@parallelize and @task

papalozarou · August 28, 2014, 10:29am

How do I use them?

I have a site that I've grabbed all the URLs for pages that contain videos (but there's no meta data on the pages, hence not using a URL service). There's 18 in total (and there could be more or less).

At present, I'm doing the below, which basically does each channel in turn, getting the title, url for the page the channel video is on, then requests that URL and finds the HLS file. These three values are then stored in an array called CHANNEL_LIST.

This is really really slow, and I'd like to do some of the requests in parallel.

################################################################################
# Gets a list of channels to iterate over
################################################################################
def GetChannelList():
    # Check to see if CHANNEL_LIST is already populated, if yes return it, if
    # no construct it.
    if CHANNEL_LIST:
        return CHANNEL_LIST
    else:
        # Construct CHANNEL_LIST_URL and grab HTML
        CHANNEL_LIST_URL        = URL_BASE + URL_MEMBERS + URL_CHANNELMENU        
        CHANNEL_LIST_SOURCE     = HTML.ElementFromURL(CHANNEL_LIST_URL)
    # Find the channel links in the HTML source with xPath
    CHANNELS                = CHANNEL_LIST_SOURCE.xpath("//p/a")

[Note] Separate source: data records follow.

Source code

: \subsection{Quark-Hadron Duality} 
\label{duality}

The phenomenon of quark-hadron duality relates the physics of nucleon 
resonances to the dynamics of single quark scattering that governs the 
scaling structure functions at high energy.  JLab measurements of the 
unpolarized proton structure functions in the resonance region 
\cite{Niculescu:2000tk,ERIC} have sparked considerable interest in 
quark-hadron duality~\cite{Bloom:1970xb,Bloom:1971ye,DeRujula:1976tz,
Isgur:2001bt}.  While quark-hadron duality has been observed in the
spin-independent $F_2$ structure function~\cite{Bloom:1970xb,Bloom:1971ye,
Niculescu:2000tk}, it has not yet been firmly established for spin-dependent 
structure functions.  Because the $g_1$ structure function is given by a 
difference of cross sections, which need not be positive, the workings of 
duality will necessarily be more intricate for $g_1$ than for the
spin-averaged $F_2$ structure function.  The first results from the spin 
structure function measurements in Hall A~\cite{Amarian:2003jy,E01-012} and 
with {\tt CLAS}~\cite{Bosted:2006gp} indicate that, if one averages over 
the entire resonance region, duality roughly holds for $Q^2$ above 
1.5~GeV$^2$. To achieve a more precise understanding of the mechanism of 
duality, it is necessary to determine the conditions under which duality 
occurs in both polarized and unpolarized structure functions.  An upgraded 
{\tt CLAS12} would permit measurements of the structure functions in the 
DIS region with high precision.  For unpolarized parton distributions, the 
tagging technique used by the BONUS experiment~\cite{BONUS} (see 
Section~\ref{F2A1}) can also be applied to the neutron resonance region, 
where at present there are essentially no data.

    # Remove the last link from the CHANNELS list (the 'Return
    # to desktop version' links)
    CHANNELS.pop()

    # Add each channel to CHANNEL_LIST
    for CHANNEL in CHANNELS:
        # Grab the link text and convert from list to string
        # N.B. xpath ALWAYS returns a list
        CHANNEL_TITLE       = "".join(CHANNEL.xpath(".//text()"))
        CHANNEL_URL         = URL_BASE + URL_MEMBERS + "".join(CHANNEL.xpath(".//@href"))
        
        # Extracts the actual video URL for a channel. We do it inside 
        # this function so we can store it as part of CHANNEL_LIST and 
        # only do it once, not every time we hit the main menu
        CHANNEL_VIDEO       = GetChannelVideoStreamURL(CHANNEL_URL)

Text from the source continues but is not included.